My granddaughter is one of those 6 year olds that is head strong, and hasn’t yet realised that the world does not revolve around her. With any parent or Grandparent comes the moment when a child tests if they really have to do what they are told to do.
Leaving aside the details Mum eventually laid down the law an said you MUST apologise to grandad. Clearly a head strong 6 year old was not going to like this. I didn’t like it because what I could see was a Tactical apology. An acknowledgement that this time she had lost the battle, I suspected that I would eventually loose the war of wills, as kids have a lot more energy to put into a battle of wills than an adult. Not what I wanted, I wanted a Granddaughter that did what I said because she had faith that what I said was right.

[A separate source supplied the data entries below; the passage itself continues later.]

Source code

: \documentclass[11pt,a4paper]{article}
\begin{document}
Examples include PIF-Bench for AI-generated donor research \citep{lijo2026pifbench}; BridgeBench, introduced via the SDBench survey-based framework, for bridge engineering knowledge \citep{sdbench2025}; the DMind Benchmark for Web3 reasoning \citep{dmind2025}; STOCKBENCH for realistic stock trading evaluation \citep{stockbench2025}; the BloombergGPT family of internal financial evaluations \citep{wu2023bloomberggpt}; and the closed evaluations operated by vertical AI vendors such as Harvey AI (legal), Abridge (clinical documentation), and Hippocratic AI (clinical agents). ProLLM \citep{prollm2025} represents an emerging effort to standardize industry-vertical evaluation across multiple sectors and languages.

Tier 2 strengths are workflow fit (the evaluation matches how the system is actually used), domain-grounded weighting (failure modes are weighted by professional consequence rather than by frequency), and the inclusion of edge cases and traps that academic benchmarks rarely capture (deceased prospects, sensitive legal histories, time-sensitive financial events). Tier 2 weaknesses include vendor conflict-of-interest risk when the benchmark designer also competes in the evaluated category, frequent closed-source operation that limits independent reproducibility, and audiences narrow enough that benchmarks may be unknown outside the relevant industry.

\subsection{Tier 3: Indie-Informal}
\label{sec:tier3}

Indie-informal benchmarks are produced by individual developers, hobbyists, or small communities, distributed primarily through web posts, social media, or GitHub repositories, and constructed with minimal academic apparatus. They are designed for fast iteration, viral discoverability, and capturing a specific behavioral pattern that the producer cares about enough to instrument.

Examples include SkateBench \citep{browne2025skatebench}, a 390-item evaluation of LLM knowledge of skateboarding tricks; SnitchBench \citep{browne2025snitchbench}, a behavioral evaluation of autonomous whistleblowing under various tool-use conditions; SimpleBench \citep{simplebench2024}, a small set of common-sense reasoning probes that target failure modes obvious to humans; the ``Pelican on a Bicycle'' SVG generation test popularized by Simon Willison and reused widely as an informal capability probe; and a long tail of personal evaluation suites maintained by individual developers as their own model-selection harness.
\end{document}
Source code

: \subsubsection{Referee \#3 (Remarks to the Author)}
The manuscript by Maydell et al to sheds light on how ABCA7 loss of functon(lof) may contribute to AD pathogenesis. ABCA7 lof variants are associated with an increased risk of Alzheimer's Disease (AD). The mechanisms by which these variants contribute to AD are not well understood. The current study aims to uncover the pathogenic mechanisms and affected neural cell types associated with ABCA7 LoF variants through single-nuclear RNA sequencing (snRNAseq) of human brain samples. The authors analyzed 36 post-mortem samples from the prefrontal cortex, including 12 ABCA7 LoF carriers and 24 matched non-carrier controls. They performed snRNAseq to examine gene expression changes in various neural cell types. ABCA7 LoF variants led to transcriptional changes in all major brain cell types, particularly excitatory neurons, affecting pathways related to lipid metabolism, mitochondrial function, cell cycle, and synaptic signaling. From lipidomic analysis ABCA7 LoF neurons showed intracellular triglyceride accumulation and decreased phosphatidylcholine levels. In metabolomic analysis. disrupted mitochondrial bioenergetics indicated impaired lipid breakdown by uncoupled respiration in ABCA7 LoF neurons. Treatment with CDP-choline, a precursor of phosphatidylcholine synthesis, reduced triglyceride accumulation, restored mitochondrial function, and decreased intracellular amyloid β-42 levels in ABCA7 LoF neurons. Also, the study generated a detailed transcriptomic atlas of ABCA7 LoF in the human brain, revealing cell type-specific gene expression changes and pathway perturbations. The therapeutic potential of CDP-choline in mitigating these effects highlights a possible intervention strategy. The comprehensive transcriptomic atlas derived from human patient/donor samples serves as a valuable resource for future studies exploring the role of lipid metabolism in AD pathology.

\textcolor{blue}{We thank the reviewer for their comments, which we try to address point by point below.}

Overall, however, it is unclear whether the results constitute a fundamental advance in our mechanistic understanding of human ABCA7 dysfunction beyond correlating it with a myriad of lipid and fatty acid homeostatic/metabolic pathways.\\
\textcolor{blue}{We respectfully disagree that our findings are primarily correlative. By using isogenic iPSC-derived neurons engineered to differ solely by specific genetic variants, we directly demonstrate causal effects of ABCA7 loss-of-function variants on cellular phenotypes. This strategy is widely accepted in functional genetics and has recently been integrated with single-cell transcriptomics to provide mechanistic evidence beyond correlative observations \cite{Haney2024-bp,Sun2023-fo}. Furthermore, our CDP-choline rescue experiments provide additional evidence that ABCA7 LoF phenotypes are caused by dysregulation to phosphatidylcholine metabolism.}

What to do?. Here’s what I did: As she came reluctantly up to me, choking on those hated words of apology I said “You don’t have to apologise to me, unless you want to.” The look of surprise was priceless, I repeated, “I only want to apologise if you want to” . We went on to normal things, like getting ready for school. Later a very quiet apology was whispered in my ear. We have got on fabulously since.
The point to this example is we must be free to apologise of our own undertaking. If the apology is to work is releasing the built up tension. If my granddaughter had been forced to apologise she would have ben resentful, and nothing would have been resolved. By allowing her to choose she did what she felt right, and felt good about it. For me , I didn’t need an apology, I needed respect and trust, which I couldn’t force on her.
As a business owner, and then business coach the most important business lesson I have learnt is that all the systems in the world, all the generous schemes people offer are worthless if your people aren’t on side. Forcing an apology makes the employee feel cornered and resolves nothing. For an apology to work they must be truly regretful, other wise its lying to get out of trouble. They then resent you and the person they hurt in the first place. Look deeper before moving to the defense of some one who has been wronged. Look for the patterns of behavior, and address these, this way the apology is the outcome , not the focal point.